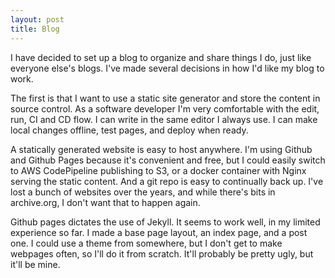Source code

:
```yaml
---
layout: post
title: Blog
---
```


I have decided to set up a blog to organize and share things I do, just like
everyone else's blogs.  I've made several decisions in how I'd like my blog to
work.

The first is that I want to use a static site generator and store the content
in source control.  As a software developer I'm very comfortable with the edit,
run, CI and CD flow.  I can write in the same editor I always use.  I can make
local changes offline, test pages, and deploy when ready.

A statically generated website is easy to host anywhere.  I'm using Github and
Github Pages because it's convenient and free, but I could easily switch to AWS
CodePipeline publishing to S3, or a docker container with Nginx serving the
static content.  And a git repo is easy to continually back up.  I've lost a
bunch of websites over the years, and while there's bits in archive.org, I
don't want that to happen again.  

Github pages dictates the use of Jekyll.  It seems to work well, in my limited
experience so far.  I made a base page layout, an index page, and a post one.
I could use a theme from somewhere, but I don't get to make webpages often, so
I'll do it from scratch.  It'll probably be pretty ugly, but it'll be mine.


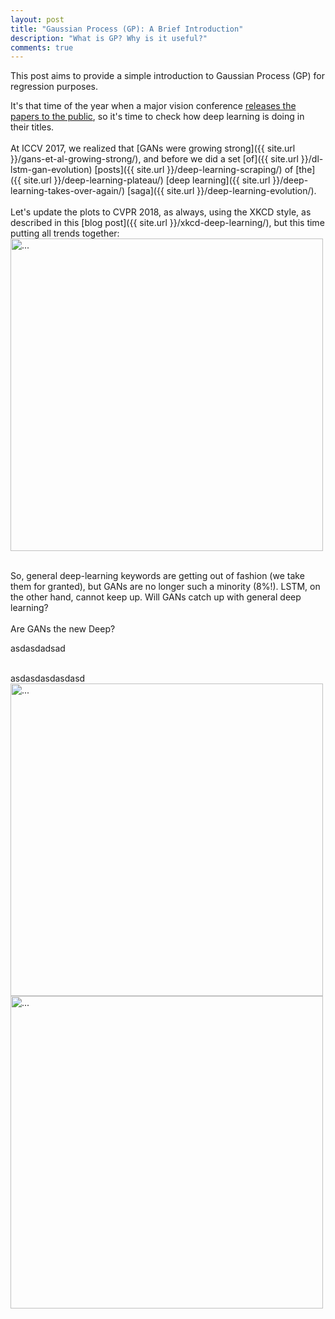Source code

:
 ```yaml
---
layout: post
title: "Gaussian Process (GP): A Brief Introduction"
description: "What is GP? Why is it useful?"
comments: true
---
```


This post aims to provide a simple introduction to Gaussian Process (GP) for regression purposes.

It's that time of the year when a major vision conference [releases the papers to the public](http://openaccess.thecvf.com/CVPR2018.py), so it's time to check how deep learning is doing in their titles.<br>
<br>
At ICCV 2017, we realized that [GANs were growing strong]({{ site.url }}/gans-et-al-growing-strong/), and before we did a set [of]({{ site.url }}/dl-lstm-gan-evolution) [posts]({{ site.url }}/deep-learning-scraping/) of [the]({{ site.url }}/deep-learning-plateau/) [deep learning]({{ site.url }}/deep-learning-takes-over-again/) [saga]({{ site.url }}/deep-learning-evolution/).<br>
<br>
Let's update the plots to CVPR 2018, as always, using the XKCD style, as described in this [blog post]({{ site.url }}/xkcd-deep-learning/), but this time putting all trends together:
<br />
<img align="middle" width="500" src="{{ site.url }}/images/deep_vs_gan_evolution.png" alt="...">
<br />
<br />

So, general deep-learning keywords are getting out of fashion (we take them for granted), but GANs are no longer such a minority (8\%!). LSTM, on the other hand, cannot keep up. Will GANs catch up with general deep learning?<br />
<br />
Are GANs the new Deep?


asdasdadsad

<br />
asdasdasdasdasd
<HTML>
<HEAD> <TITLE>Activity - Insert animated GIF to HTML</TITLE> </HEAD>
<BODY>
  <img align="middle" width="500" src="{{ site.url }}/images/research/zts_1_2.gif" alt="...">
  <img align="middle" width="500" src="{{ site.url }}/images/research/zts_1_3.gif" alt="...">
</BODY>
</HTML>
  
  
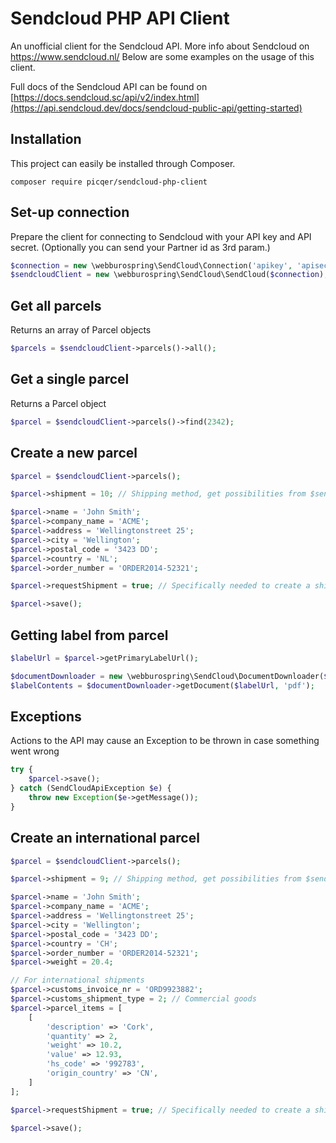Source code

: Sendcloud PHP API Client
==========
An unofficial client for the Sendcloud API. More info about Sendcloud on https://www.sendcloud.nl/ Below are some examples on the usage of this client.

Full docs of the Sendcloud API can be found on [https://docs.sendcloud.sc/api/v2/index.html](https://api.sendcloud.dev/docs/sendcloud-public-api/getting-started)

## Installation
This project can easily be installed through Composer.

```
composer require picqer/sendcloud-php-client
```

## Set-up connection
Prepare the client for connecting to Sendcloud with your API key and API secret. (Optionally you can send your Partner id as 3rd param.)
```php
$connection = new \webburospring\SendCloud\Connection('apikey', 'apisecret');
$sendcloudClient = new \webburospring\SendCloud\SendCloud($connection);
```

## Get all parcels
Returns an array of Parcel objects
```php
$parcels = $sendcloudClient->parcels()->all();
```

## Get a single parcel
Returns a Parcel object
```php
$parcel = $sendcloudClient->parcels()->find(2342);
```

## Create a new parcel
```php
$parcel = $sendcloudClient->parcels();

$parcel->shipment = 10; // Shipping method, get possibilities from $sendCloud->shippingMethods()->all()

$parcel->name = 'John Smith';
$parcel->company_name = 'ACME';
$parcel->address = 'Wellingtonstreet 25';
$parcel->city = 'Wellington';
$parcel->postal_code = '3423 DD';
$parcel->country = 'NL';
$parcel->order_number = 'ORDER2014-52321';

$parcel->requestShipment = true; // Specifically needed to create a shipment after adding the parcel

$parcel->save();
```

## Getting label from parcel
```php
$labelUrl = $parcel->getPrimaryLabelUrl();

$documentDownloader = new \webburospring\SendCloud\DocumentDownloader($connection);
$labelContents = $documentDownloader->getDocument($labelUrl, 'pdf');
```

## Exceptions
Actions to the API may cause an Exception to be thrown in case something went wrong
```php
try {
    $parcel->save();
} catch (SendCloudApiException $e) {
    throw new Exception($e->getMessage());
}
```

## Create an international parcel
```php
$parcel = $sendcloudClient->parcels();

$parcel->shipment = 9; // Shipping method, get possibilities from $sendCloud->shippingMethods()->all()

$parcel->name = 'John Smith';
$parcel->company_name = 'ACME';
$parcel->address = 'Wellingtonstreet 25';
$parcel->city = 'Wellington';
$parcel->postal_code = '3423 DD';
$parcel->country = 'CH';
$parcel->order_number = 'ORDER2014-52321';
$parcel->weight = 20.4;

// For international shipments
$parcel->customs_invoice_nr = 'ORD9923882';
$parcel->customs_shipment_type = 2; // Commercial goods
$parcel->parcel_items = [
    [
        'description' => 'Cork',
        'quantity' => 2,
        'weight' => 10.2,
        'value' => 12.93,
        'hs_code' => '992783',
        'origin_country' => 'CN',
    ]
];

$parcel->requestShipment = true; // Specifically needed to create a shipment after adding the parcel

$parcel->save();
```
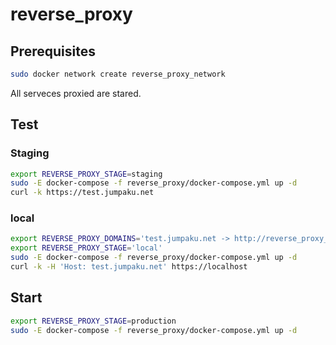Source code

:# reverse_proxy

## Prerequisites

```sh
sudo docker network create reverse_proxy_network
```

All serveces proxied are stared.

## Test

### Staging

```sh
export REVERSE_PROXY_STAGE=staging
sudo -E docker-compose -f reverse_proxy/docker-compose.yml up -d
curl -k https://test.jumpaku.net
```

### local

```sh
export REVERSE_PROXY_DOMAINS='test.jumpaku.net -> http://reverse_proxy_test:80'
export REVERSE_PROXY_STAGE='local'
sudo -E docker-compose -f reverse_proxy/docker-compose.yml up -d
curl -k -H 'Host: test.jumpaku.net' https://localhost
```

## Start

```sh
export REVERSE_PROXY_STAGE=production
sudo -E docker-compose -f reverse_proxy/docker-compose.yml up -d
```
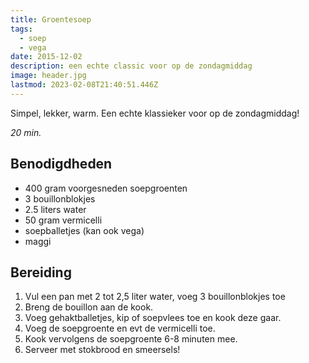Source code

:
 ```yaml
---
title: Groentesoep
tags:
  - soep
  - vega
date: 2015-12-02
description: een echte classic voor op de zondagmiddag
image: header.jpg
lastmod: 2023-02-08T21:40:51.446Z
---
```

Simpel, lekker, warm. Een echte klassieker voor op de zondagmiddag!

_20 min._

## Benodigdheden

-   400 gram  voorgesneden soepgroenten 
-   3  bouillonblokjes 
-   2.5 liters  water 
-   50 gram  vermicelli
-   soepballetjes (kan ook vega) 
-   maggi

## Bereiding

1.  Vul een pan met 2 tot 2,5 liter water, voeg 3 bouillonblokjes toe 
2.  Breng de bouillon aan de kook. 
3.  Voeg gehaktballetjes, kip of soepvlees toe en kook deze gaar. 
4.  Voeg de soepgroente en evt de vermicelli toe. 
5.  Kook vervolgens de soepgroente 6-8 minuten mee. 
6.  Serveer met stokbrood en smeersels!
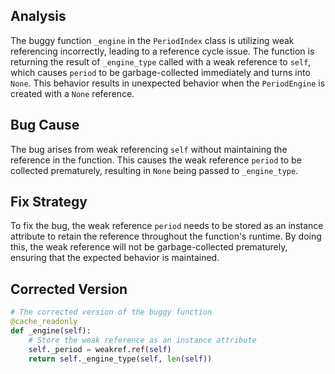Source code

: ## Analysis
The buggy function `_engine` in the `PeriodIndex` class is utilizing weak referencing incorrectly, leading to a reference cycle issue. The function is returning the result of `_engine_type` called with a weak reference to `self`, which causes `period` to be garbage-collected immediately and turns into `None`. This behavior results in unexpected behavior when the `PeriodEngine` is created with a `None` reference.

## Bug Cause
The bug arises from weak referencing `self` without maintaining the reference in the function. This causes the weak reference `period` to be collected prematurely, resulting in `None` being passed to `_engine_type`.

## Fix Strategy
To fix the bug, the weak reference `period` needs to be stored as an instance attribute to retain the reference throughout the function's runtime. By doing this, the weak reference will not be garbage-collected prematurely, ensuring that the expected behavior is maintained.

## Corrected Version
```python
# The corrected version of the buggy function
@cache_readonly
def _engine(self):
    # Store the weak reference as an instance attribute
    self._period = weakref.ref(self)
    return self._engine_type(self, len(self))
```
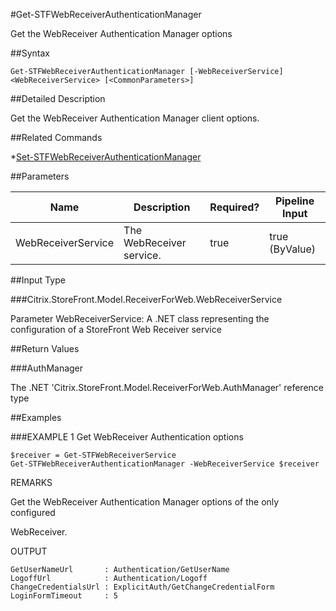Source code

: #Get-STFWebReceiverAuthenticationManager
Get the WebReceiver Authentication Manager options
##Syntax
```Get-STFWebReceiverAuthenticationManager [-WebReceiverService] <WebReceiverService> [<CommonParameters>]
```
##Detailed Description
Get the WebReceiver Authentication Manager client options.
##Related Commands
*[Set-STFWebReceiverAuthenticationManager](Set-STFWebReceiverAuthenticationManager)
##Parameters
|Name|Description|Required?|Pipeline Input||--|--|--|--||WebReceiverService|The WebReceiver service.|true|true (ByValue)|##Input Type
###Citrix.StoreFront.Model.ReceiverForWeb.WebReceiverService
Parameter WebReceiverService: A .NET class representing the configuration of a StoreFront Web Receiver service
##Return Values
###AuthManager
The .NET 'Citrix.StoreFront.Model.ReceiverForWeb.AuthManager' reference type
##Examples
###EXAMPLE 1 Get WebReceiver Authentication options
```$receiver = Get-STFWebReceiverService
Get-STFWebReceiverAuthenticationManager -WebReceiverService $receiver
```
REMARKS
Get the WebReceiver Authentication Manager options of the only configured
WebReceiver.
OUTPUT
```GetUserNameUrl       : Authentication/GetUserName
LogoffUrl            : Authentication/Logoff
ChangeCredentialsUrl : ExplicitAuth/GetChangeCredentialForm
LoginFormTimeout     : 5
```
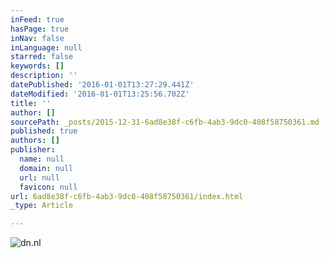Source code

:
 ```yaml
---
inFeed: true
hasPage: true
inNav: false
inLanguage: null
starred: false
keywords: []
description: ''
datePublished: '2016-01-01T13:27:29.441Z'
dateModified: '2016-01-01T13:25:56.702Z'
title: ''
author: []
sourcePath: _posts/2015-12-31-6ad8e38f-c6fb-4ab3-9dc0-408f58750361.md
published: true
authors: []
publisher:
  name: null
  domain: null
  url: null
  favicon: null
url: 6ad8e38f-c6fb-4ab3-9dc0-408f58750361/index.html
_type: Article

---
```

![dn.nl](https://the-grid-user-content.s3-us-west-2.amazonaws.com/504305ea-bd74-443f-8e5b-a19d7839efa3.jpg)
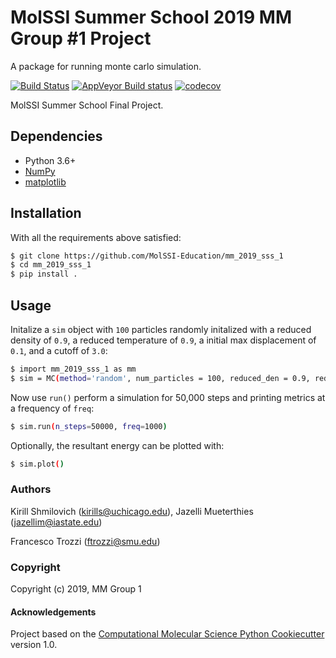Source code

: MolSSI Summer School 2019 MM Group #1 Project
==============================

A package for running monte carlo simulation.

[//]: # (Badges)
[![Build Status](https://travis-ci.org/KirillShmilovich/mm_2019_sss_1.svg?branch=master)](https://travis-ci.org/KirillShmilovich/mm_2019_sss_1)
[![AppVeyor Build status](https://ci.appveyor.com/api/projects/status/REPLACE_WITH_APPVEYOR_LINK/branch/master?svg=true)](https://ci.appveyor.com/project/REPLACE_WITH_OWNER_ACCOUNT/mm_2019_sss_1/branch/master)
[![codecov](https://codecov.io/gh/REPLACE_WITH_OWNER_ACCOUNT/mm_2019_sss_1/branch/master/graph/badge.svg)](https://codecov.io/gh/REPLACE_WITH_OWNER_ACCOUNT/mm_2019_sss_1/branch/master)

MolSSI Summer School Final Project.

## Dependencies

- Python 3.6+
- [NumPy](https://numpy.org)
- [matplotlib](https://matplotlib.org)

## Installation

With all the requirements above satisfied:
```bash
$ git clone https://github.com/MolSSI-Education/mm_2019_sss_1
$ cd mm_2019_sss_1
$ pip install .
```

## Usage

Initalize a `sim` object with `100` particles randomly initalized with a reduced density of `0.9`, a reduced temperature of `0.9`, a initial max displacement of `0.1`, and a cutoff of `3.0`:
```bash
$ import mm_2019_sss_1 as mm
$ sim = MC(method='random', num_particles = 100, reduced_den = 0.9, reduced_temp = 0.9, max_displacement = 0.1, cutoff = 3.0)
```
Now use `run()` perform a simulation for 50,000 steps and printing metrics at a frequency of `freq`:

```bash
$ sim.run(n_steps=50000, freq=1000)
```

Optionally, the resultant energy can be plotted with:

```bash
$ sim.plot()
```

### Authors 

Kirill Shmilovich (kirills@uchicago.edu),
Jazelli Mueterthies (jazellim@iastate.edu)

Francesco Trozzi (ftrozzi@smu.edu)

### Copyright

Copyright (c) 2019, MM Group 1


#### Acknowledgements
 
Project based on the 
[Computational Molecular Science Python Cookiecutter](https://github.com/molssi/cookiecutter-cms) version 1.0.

+++

Problem statement: Gather each line from the entries above that includes the word "zondagmiddag".

Reply to the exercise:
description: een echte classic voor op de zondagmiddag
Simpel, lekker, warm. Een echte klassieker voor op de zondagmiddag!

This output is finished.